Whether you want a potentially higher return than you get from your cash ISA; you'd like a more tax-efficient way to invest in the stockmarket; or you'd simply like to make full use of your annual ISA allowance, a stocks and shares ISA is worth considering.
These allow you to invest in a wide variety of stockmarket-related assets, including shares, government bonds (gilts), corporate bonds, investment trusts and unit trusts - and pay less tax than if you held the same assets outside of an ISA.
Stocks and shares ISAs are exempt from capital gains tax (CGT). Outside of the ISA wrapper, you would have paid CGT on any profits in excess of the annual tax-free allowance (£10,600 in 2011/12) at 18% if you're a basic-rate taxpayer or 28% if you're a higher-rate taxpayer.
Higher-rate taxpayers additionally benefit from paying less tax on any dividend payments they receive. Outside of an ISA, they'd have to pay 32.5% tax on dividends but within an ISA wrapper they don't have to pay any tax, bar the 10% tax deducted at source. But for basic-rate taxpayers, who would only have to pay 10%, there are no further savings.
The income tax position is slightly different for fixed-interest investments such as gilts and corporate bonds. With these, because the income is classed as interest, it is treated in the same way as interest paid on a cash ISA, meaning that all taxpayers are better off investing within the wrapper.
You can invest your full ISA allowance in a stocks and shares ISA, although this will be reduced by anything you put into your cash ISA. With the cash ISA allowance of £5,340 in the 2011/12 tax year, the maximum you can invest in a stocks and shares ISA is anything from £5,340 to £10,680. From the start of 2012/13 tax year on 6 April, the allowance will increase to £11,280, of which up to £5,640 could go into a cash ISA.
CASH VERSUS STOCKS AND SHARES
While some investors save into a stocks and shares ISA to take advantage of their full ISA allowance, others do so because of the potential for higher returns. "Over the long term, the additional risk you take with stocks and shares should be rewarded with higher returns," says Jason Witcombe, director of Evolve Financial Planning. "Over most five-year periods you would be better off investing in the stockmarket than in cash." But there is a price to pay for this additional potential return.
Stocks and shares ISAs are more risky and, unlike cash, the value of your investment could fall rather than increase. There are ways to reduce the likelihood of this happening.
First, it's essential to give your money sufficient time to ride out the ups and downs of the stockmarket. As a minimum you need to be able to leave your money for at least five years, ideally longer.
Additionally, as stockmarkets can behave unexpectedly, it's important that you're not relying on the money. For instance, if your stocks and shares ISA is worth £5,000 and you know you need it to pay off a car loan in a year's time, it may be sensible to move it to less risky assets or move it into cash rather than run the risk of its value falling.

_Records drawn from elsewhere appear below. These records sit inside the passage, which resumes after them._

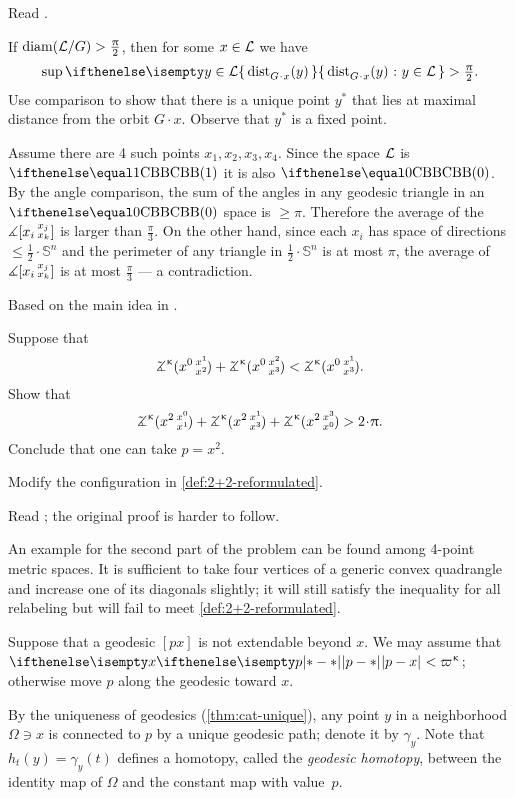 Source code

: Read \cite{petrunin:globalization}.

 If $\mathop{\rm diam}\nolimits(\mathcal{L}/G)>\tfrac{\uppi}2$, then for some $x\in \spc{L}$ we have
\[\sup \set{\distfun{G\cdot x}(y)}{y\in \spc{L}}
>
\tfrac\pi2.\]
Use comparison to show that there is a unique point $y^{*}$ that lies at maximal distance from the orbit $G\cdot x$.
Observe that $y^{*}$ is a fixed point.

Assume there are 4 such points $x_1,x_2,x_3,x_4$.
Since the space $\mathcal{L}$ is $\Alex{1}$ it is also $\Alex{0}$.
By the angle comparison, the sum of the angles in any geodesic triangle in an $\Alex{0}$ space is $\ge \pi$.
Therefore the average of the $\measuredangle[x_i\,{}^{x_j}_{x_k}]$ is  larger than $\tfrac\pi3$.
On the other hand, since each $x_i$ has space of directions $\le\tfrac12\cdot\mathbb{S}^n$ and the perimeter of any triangle in $\tfrac12\cdot\mathbb{S}^n$ is at most $\pi$, the average of $\measuredangle[x_i\,{}^{x_j}_{x_k}]$ is at most $\tfrac\pi3$ --- a contradiction.

 Based on the main idea in \cite{hsiang-kleiner}.

Suppose that 
\[\angk\kappa {x^0}{x^1}{x^2}+\angk\kappa {x^0}{x^2}{x^3}<\angk\kappa {x^0}{x^1}{x^3}.\]
Show that
\[\angk\kappa {x^2}{x^0}{x^1}+\angk\kappa {x^2}{x^1}{x^3}+\angk\kappa {x^2}{x^3}{x^0}>2\cdot\pi.\]
Conclude that one can take $p=x^2$.

Modify the configuration in \ref{def:2+2-reformulated}.

Read \cite{sato};
the original proof \cite{berg-nikolaev} is harder to follow.

An example for the second part of the problem can be found among 4-point metric spaces.
It is sufficient to take four vertices of a generic convex quadrangle and increase one of its diagonals slightly;
it will still satisfy the inequality for all relabeling but will fail to meet \ref{def:2+2-reformulated}.

Suppose that a geodesic $[px]$ is not extendable beyond $x$.
We may assume that $\dist{p}{x}{}<\varpi\kappa$;
otherwise move $p$ along the geodesic toward  $x$.

By the uniqueness of geodesics (\ref{thm:cat-unique}), any point $y$ in a neighborhood $\Omega\ni x$ is connected to $p$ by a unique geodesic path; denote it by $\gamma_y$.
Note that $h_t(y)=\gamma_y(t)$ defines a homotopy, called the  \emph{geodesic homotopy}, between the identity map of $\Omega$ and the constant map with value~$p$.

Diversification is also important. If you only invest in the shares of one company, the performance of your money is completely dependent on that company's fortunes. If it goes bust, you could lose the lot. By spreading your money across a number of different companies and investments, if one goes under you won't be as badly affected.
You may also want to mix up the types of investments you hold. There are four main asset classes: cash, which you can hold through your cash ISA; property; equities; and fixed interest. Witcombe explains why it's good to have a mix: "In 2011, equities performed badly, while the top performers were fixed-interest funds. It could be the other way round this year so it's worth having exposure to more than one asset class."
While it's possible to diversify your investments yourself, the easiest way to do this is through a collective investment.
As the name suggests, these are ready-made portfolios of investments with each unit or share you buy giving you exposure to all of the underlying investments. Depending on the collective investment, this could mean an instant portfolio of anything from 20 to 250 companies for an investment of as little as £50 in some cases.
The collective approach can also work out to be more cost-effective for investors with smaller pots. Even with a relatively concentrated portfolio of, say, 20 shares and a modest share dealing charge of £7.50, you'd rack up dealing charges of £150 to replicate a fund's portfolio yourself. Conversely, a fund would levy a charge of up to 5.5% of your investment to get the same exposure, which on an investment of £1,000 would equal a less costly £55.
There are two distinct types of collective investments - open-ended funds, which include unit trusts and open-ended investment companies (OEICS), and closed-ended funds, which include investment trusts.
Although both invest in the same way, there are important differences. While an open-ended fund can issue more units as demand increases, a closed-ended fund has a limited number of units. This means that as well as being influenced by the performance of the underlying shares, the price of a unit in a closed-ended fund will also be affected by supply and demand.
As an example, if you invest in a closed-ended fund, for instance an investment trust, and it performs strongly or is in a sector that is particularly attractive, demand for units will increase.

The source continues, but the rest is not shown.